Temps de lecture: 4 minutes

Elles sont chiantes, ces abeilles. Chiantes, et surtout frileuses. Sous prétexte d’un printemps frisquet, elles ont préféré rester au chaud dans leurs alvéoles et, par leur faute, la récolte de pommes s’annonce plutôt maigre cet automne en pays d’Auge. Car, n’en déplaise à Christine Boutin, le pommier a besoin, pour produire de magnifiques rejetons, d’un petit coup de PMA (le vent et, surtout, les insectes pollinisant ses fleurs) et d’une bonne partouze dans le verger (une trentaine de variétés d’arbres assurant le métissage nécessaire à une belle complexité –et une récolte constante).


Alors, en inspectant ses arpents de bocage plantés d’arbre fruitiers, entre Honfleur et Pont-L’Evêque, Guillaume Drouin se répète qu’il faudrait voir à installer des ruches sous les pommiers, histoire d’inciter les reines fainéantes et leurs cours de butineuses à s’agiter les mandibules.

Les 20 hectares de vergers entourant la ferme de Coudray-Rabut, de belles bâtisses XVIIe serties de colombages, sises à un crachat de pépin de Pont-L’Evêque, forment l’écrin de la micro-distillerie Drouin, une maison familiale qui, depuis trois générations, fabrique calvados, pommeau, cidre et poiré avec talent et savoir-faire.

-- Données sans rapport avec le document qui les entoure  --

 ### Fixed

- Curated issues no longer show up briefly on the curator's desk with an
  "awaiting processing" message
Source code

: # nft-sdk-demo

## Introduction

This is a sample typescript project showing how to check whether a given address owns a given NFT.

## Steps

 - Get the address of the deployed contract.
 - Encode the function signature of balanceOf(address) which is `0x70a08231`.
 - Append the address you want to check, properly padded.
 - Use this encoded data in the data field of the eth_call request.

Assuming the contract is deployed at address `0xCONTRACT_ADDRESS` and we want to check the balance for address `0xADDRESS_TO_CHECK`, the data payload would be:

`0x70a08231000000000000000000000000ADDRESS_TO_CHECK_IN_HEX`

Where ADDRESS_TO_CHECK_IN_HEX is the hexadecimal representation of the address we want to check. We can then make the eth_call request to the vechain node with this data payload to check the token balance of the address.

Au point que l’an dernier, l’International Wine and Spirit Competition (IWSC) lui a décerné le trophée de meilleur producteur de spiritueux européen.

Alors, lâchons le malt pour une fois et penchons-nous sur les pommes, les poires et… Oui, les poires. Car si l’AOC du calvados le définit comme une eau-de-vie de cidre (du jus de pomme fermenté et distillé), il peut incorporer jusqu’à 30% de poires dans sa recette. Et au moins 30% dans son appellation «calvados domfrontais» –mais rien n’empêche de distiller un calva domfrontais 100% poires puisqu’il suffit de balancer une seule et unique pomme dans le pressoir pour satisfaire à la réglementation: si vous lui trouvez un goût de pomme, eh bien, désolée, «Y en a pas».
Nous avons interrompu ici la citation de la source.